STALKING THE WILD CHRISTMAS TREE
Confession time: I don’t like autumn. There’s less daylight. The garden is naked. My mood seems to worsen as the air chills. By daylight savings time, just getting out of bed has become an Olympic event. I am not always a gold medalist. Some days, I don’t even pass the qualifying round.
I am given to introspection, perhaps more often than I should be. In the fall, this inner awareness takes on titanic proportions. Autumn brings a clarity to memory that rivals being there the first time around.
Every petty event, every minor trauma that has ever occurred in my life replays itself with holographic accuracy, magnified to show texture. The merest slights become major insults, and emotions are amplified, until I am left most nights lying awake in bed, kicking myself for my stupidity, and regretting things I said or should have said. I am convinced everyone still hates me. And these are just memories from the age of ten.
I don’t like autumn. My days start in darkness. My days end in darkness. I am convinced that I will only ever see the sun through my window at work, for as long as I live. By mid-November, I am coming unglued.
My nightly reveries of embarrassment and disgrace are carrying over into my waking hours. I don’t want to have contact with anyone. There is no good news on the radio. I think I saw a snowflake fall past my window. I am convinced that faking my own death and running off to Fiji is a perfectly reasonable solution to all my problems.
Past Thanksgiving, I’ve hit bottom. Television and leftover pie are my best friends. My family has started plotting against me. Two weeks before Christmas on a Saturday afternoon, they kidnap me off of my own couch, throw me in the car, and drive me out to the country. We disembark at a tree farm, and a saw is placed in my hand.
I look at my family. Then I look at the implement of destruction I’ve just been handed. Then I look back at my family. “Are you sure you want me carrying this?” I ask. Jess simply points me in the direction of the rows of Scotch Pines and Douglas Firs. I have been handed a mission, and I must now put away all of my self-indulgent misery and find . . . the perfect tree.
The perfect tree is a Balsam Fir about a foot taller than me. Don’t ask me why.

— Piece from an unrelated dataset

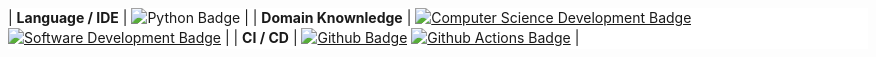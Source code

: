 | **Language / IDE**                              | ![Python Badge](https://img.shields.io/badge/-Python-3776AB?style=flat&logo=Python&logoColor=white)                                                                                                                                                                                                                                                                                                                                                                                                                                                                                                                                                                                                                                                                                                                                                                                                                                                                                                                                                                                                                                                                                                                                                                                                                                                                                                                                                                                                                                                                                                   |
| **Domain Knownledge**                           | [![Computer Science Development Badge](https://img.shields.io/badge/-Computer%20Science-FAB040?style=flat&logoColor=white)](https://github.com/search?q=user%3ATomZhang11&type=Repositories)  [![Software Development Badge](https://img.shields.io/badge/-Software%20Development-FF6600?style=flat&logoColor=white)](https://github.com/search?q=user%3ATomZhang11&type=Repositories)                                                                                                                                                                                                                                                                                                                                                                                                                                                                                                                                                                                                                                                                                                                                                                                                                                                                                                                                                                                                                                                                                      |
| **CI / CD**                                     | [![Github Badge](https://img.shields.io/badge/-Github%20-2088FF?style=flat&logo=Github&logoColor=white)](https://github.com/TomZhang11/TomZhang11) [![Github Actions Badge](https://img.shields.io/badge/-Git%20-2088FF?style=flat&logo=Git&logoColor=white)](https://github.com/TomZhang11/TomZhang11)                                                                                                                                                                                                                                                                                                                                                                                                                                                                                                                                                                                                                                                                                                                                                                                                                                                                                                                                                                                                                                                                                                                                                                                                                                                                                                                                                                                       |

There are some things you just know, and the English language is completely inadequate for the task of conveying the principals of the esoteric art of Christmas tree hunting. It is a half an hour hike through rows of clearly inferior trees until we find the one we came for. Good height, full branches, and no bare spots. For a brief moment, I channel my frustration into the saw, and remove my prey from the ground. We bundle it up, tie it to the car, and take our trophy home.
By the time I’ve arrived home, my focus has begun to shift away from wet blanketry, and towards the annual ritual of the tree: finding the stand, moving the furniture, getting it level . . . and preparing the ornaments.
The ornaments. They amuse my wife to no end. They have been carefully preserved year after year since my birth. Each one represents some milestone. Each evokes some memory. It is an eclectic collection. Felt ornaments made as a family project when I was five. A fat child made from craft dough, painted in a Red Sox uniform; clothespin reindeer I made with the Scouts; a crystal stork given to my wife and I after the birth of our first child.
The collection has no discernible visual theme. It is my life story in tchochke.
Placement becomes a meditation. Each memory has it’s own special branch. I become connected to the tree. In sync, we discern where each ornament belongs, depending on which pieces of my history I most feel like highlighting this year. I lose myself in the process. As I practice this curious I Ching, an amazing thing happens. The tide of negative thought and emotion that has flooded my mind the past two months recedes. I am happy again. Energized. Renewed.
There is a sense of anticipation that exhilarates me. Not anticipation of the holidays themselves, there is a stress involved in the preparation for the holiday season that could threaten to sink me all over again. But I don’t succumb. I am buoyed by the expectation of ….what? And where is it coming from? A minute ago I was perfectly happy being miserable. The stress of Christmas is looming large. And I could care less. I’m grinning like a loon. How did this happen?
I have, among my ornaments, numerous and identical images of the holy family, given to me each year at Christmas by my teachers, the souvenirs of 17 years of Catholic education. I don’t hang all of them (I don’t want the others to feel left out), but I do hang a few. I look at that image, frozen in time . . . the joy, the peace, the promise. And then, I look at my own children. I look at every child I meet, and I think, “Why not?” I’m not a gambling man, but the Christmas story is one of impossible odds: hope born in a stable, stars that burn for days without moving, roses blooming in winter. I have to believe that if one child out of millions in one generation can touch the divine so fully, odds are pretty good it can happen again.
I am not nearly so much of a wreck this year. Next week, we’ll head out to the tree farm again. In an act of faith, I’ll bring another living thing into my home, wrap it in light, hang my story on its branches, and wait. And hope.
I wish you all the blessing of hope as well.